In 2009, Frank Zampino, former chair of Montreal's executive committee, sailed on Accurso's yacht before Accurso was awarded a $355-million water-metre contract by the city. The contract was later cancelled in May 2009, and Zampino was charged with fraud, conspiracy and breach of trust after a 2 1/2-year investigation.

==Legal issues and incarceration==
On April 8, 2009, the Canada Revenue Agency (CRA) executed search warrants concerning tax evasion investigations in Accurso's construction companies. In December 2010, two of Accurso's companies, Constructions Louisbourg Ltd. and Simard-Beaudry Construction Inc., pleaded guilty to tax evasion for claiming false expenses, many involving renovations to Accurso's yacht, and paid fines exceeding $4.1 million. Bruno and B.T. Céramique pleaded guilty to tax evasion in February, 2011, and paid more than $1.3 million in fines. This stemmed from invoices for standard business services were handed out without any work being done. The three construction companies then claimed the fake work as business expenses on their tax returns, dodging about $400,000 in taxes.

Following the report Le fonds sous influence on the program Enquête on September 24, 2009, Accurso sued journalist Alain Gravel and Société Radio-Canada for invasion of privacy and defaming his reputation; he sought $2.5 million in damages. In November 2009, Accurso admitted that the facts presented in Gravel's report were true. The admission was made public July 15, 2010.

In October 2009, Accurso gave $100,000 to fund municipal politician Benoît Labonté's bid when Labonté entered the leadership race for Vision Montréal.

Accurso was arrested with 13 others on April 17, 2012, after investigation by the Unité permanente anticorruption on charges relating to an alleged illegal contract-sharing system near the Montreal suburb of Mascouche. Along with four men, Accurso faced six charges of conspiracy, fraud, forgery and breach of trust by a public officer in an attempt to defraud the government of more than $3 million.

In September 2014, at the Charbonneau Commission, Accurso's publication ban was rejected by the commission.
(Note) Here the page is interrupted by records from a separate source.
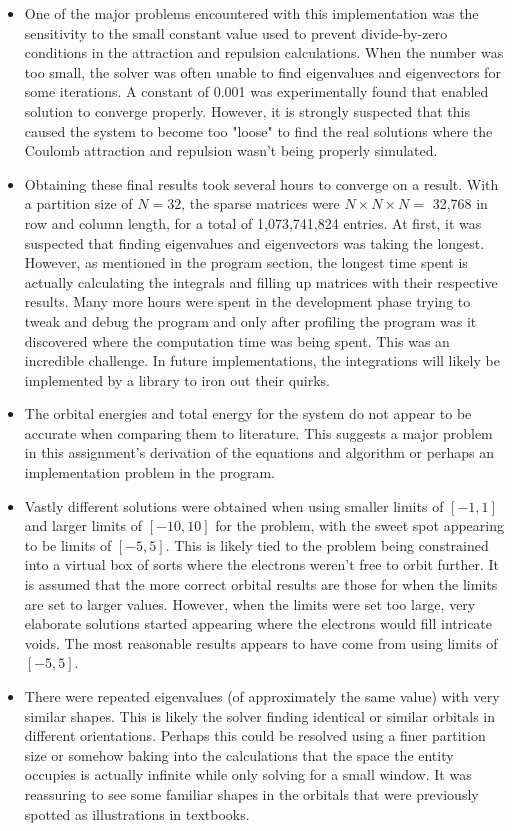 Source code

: \documentclass[10pt, oneside, letterpaper]{article}
\begin{document}
\begin{itemize}
    \item One of the major problems encountered with this implementation was the sensitivity to the small constant value used to prevent divide-by-zero conditions in the attraction and repulsion calculations. When the number was too small, the solver was often unable to find eigenvalues and eigenvectors for some iterations. A constant of 0.001 was experimentally found that enabled solution to converge properly. However, it is strongly suspected that this caused the system to become too "loose" to find the real solutions where the Coulomb attraction and repulsion wasn't being properly simulated.
    \item Obtaining these final results took several hours to converge on a result. With a partition size of $N=32$, the sparse matrices were $N \times N \times N = $ 32,768 in row and column length, for a total of 1,073,741,824 entries. At first, it was suspected that finding eigenvalues and eigenvectors was taking the longest. However, as mentioned in the program section, the longest time spent is actually calculating the integrals and filling up matrices with their respective results. Many more hours were spent in the development phase trying to tweak and debug the program and only after profiling the program was it discovered where the computation time was being spent. This was an incredible challenge. In future implementations, the integrations will likely be implemented by a library to iron out their quirks.
    \item The orbital energies and total energy for the system do not appear to be accurate when comparing them to literature. This suggests a major problem in this assignment's derivation of the equations and algorithm or perhaps an implementation problem in the program.
    \item Vastly different solutions were obtained when using smaller limits of $[-1,1]$ and larger limits of $[-10,10]$ for the problem, with the sweet spot appearing to be limits of $[-5,5]$. This is likely tied to the problem being constrained into a virtual box of sorts where the electrons weren't free to orbit further. It is assumed that the more correct orbital results are those for when the limits are set to larger values. However, when the limits were set too large, very elaborate solutions started appearing where the electrons would fill intricate voids. The most reasonable results appears to have come from using limits of $[-5,5]$.
    \item There were repeated eigenvalues (of approximately the same value) with very similar shapes. This is likely the solver finding identical or similar orbitals in different orientations. Perhaps this could be resolved using a finer partition size or somehow baking into the calculations that the space the entity occupies is actually infinite while only solving for a small window. It was reassuring to see some familiar shapes in the orbitals that were previously spotted as illustrations in textbooks.

\end{itemize}
\end{document}

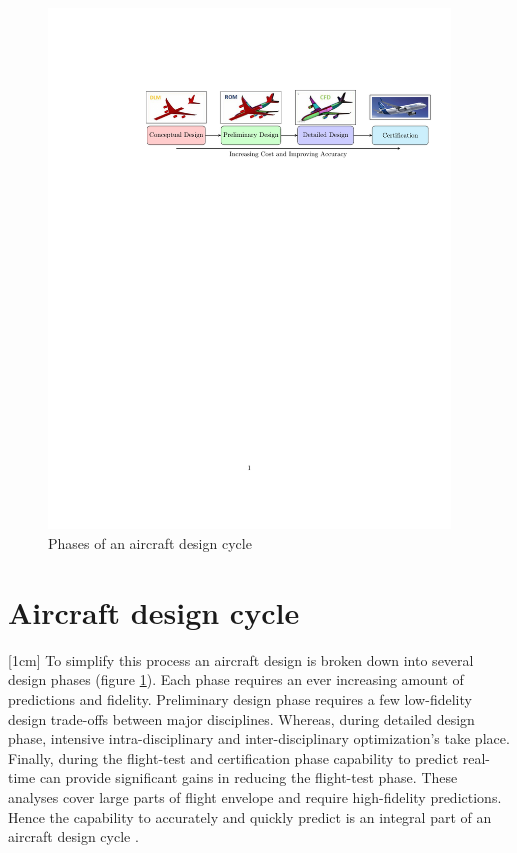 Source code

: \begin{figure}[!ht]
\label{figPhasesOfAircraftDesign}
  \centering
  
    \includegraphics[clip, trim=4.5cm 19cm 0.5cm 4cm,width=0.95\textwidth]
    {images/part1/aircraftDesignCycleFlowChart}
  
  \caption{Phases of an aircraft design cycle}
\end{figure}

\section{Aircraft design cycle}\label{secSircraftDesignCycle}
[1cm]
To simplify this process an aircraft design is broken down into several design phases (figure \ref{figPhasesOfAircraftDesign}). Each phase requires an ever increasing amount of predictions and fidelity. Preliminary design phase requires a few low-fidelity design trade-offs between major disciplines. Whereas, during detailed design phase, intensive intra-disciplinary and inter-disciplinary optimization's take place. Finally, during the flight-test and certification phase capability to predict real-time can provide significant gains in reducing the flight-test phase. These analyses cover large parts of flight envelope and require high-fidelity predictions. Hence the capability to accurately and quickly predict is an integral part of an aircraft design cycle \cite{raymer2012aircraft}. 

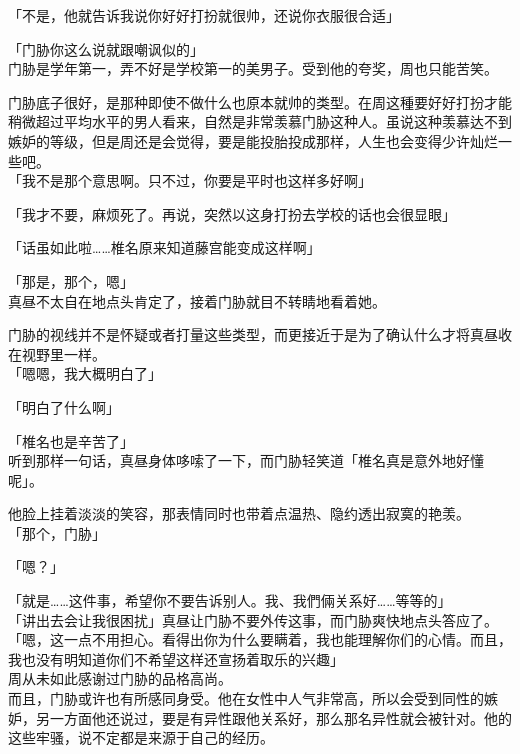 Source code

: 「不是，他就告诉我说你好好打扮就很帅，还说你衣服很合适」

「门胁你这么说就跟嘲讽似的」\\

门胁是学年第一，弄不好是学校第一的美男子。受到他的夸奖，周也只能苦笑。

门胁底子很好，是那种即使不做什么也原本就帅的类型。在周这種要好好打扮才能稍微超过平均水平的男人看来，自然是非常羡慕门胁这种人。虽说这种羡慕达不到嫉妒的等级，但是周还是会觉得，要是能投胎投成那样，人生也会变得少许灿烂一些吧。\\

「我不是那个意思啊。只不过，你要是平时也这样多好啊」

「我才不要，麻烦死了。再说，突然以这身打扮去学校的话也会很显眼」

「话虽如此啦……椎名原来知道藤宫能变成这样啊」

「那是，那个，嗯」\\

真昼不太自在地点头肯定了，接着门胁就目不转睛地看着她。

门胁的视线并不是怀疑或者打量这些类型，而更接近于是为了确认什么才将真昼收在视野里一样。\\

「嗯嗯，我大概明白了」

「明白了什么啊」

「椎名也是辛苦了」\\

听到那样一句话，真昼身体哆嗦了一下，而门胁轻笑道「椎名真是意外地好懂呢」。

他脸上挂着淡淡的笑容，那表情同时也带着点温热、隐约透出寂寞的艳羡。\\

「那个，门胁」

「嗯？」

「就是……这件事，希望你不要告诉别人。我、我們倆关系好……等等的」\\

「讲出去会让我很困扰」真昼让门胁不要外传这事，而门胁爽快地点头答应了。\\

「嗯，这一点不用担心。看得出你为什么要瞒着，我也能理解你们的心情。而且，我也没有明知道你们不希望这样还宣扬着取乐的兴趣」\\

周从未如此感谢过门胁的品格高尚。\\

而且，门胁或许也有所感同身受。他在女性中人气非常高，所以会受到同性的嫉妒，另一方面他还说过，要是有异性跟他关系好，那么那名异性就会被针对。他的这些牢骚，说不定都是来源于自己的经历。\\

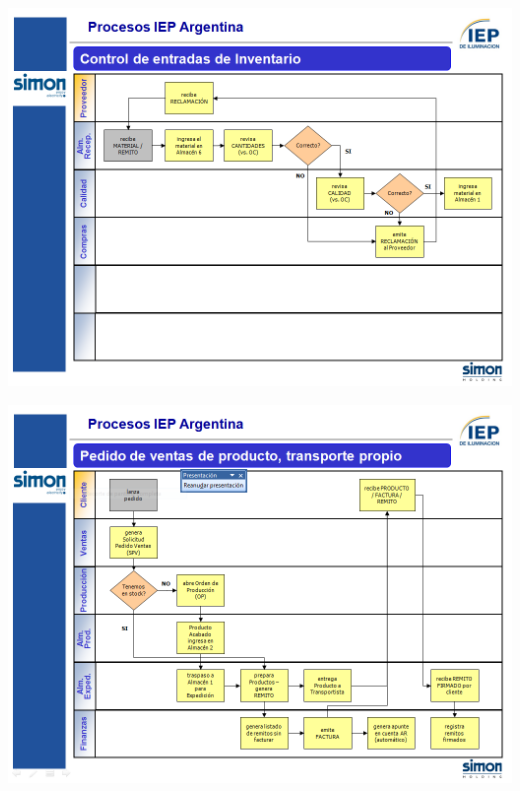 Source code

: \begin{center}
 \includegraphics[angle=90,scale=0.80,keepaspectratio=true]{./Images/Procesos-Circuitos-Originales-IEP/Circuito-Compras2-IEP.PNG}
\end{center}

\begin{center}
 \includegraphics[angle=90,scale=0.80,keepaspectratio=true]{./Images/Procesos-Circuitos-Originales-IEP/Circuito-Ventas-IEP.PNG}
\end{center}

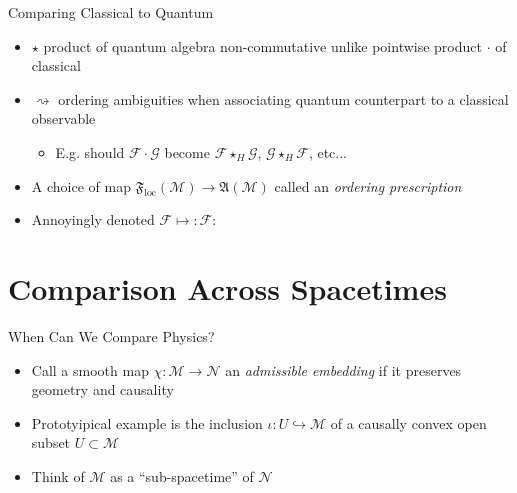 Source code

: \documentclass[pdf, fleqn, compress, handout]{beamer}
\newcommand{\nord}[1]{\boldsymbol{:}\!#1\!\boldsymbol{:}}
\newcommand{\mathsterm}[1]{{\itshape\color{dark-teal!80}#1}}
\begin{document}
\begin{frame}{Comparing Classical to Quantum}
	\begin{itemize}
		\item	$\star$ product of quantum algebra non-commutative unlike
				pointwise product $\cdot$ of classical
		\item	$\rightsquigarrow$ ordering ambiguities when associating
				quantum counterpart to a classical observable
		\begin{itemize}
			\item	E.g. should $\mathcal{F} \cdot \mathcal{G}$ become
					$\mathcal{F} \star_H \mathcal{G}$, 
					$\mathcal{G} \star_H \mathcal{F}$, etc...
		\end{itemize}
		\item	A choice of map
				$
					\mathfrak{F}_\mathrm{loc}(\mathcal{M})
						\to
					\mathfrak{A}(\mathcal{M})
				$
				called an \mathsterm{ordering prescription}
		\item   Annoyingly denoted $\mathcal{F} \mapsto \nord{\mathcal{F}}$
	\end{itemize}
\end{frame}

\section{Comparison Across Spacetimes}

\begin{frame}{When Can We Compare Physics?}
	\begin{itemize}
		\item	Call a smooth map $\chi: \mathcal{M} \to \mathcal{N}$ an
				\mathsterm{admissible embedding} if it preserves
				geometry and causality
		\item	Prototyipical example is the inclusion
				$\iota: U \hookrightarrow \mathcal{M}$
				of a causally convex open subset
				$U \subset \mathcal{M}$
		\item	Think of $\mathcal{M}$ as a ``sub-spacetime'' of $\mathcal{N}$
	\end{itemize}
\end{frame}
\end{document}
Accurso denied any links to the Montreal Mafia, but did admit Montreal mob boss Vito Rizzuto was a "minor contact".

In February 2018, Accurso was acquitted of the breach of trust charge related to the Mascouche case, while the other four charges had already been dropped.

On July 5, 2018, Accurso was sentenced to four years in prison after he was found guilty of five charges: conspiracy to commit acts of corruption, conspiracy to commit fraud, fraud of over $5,000, municipal corruption, and aiding in a breach of trust related corruption of competition for municipal contracts in Laval between 1996 and 2010.

In 2022 and 2023, there were several attacks on Accurso’s home in Deux-Montagnes, as well as those of family members.

In July 2023, the Supreme court of Canada refused his appeal, and in March 2024, Accurso was granted full parole, just months after starting to serve his sentence. One month after his release, he was arrested for breach of his parole conditions.

==Personal life==
On October 26, 2018, his son James was killed in a traffic accident in the Laurentians.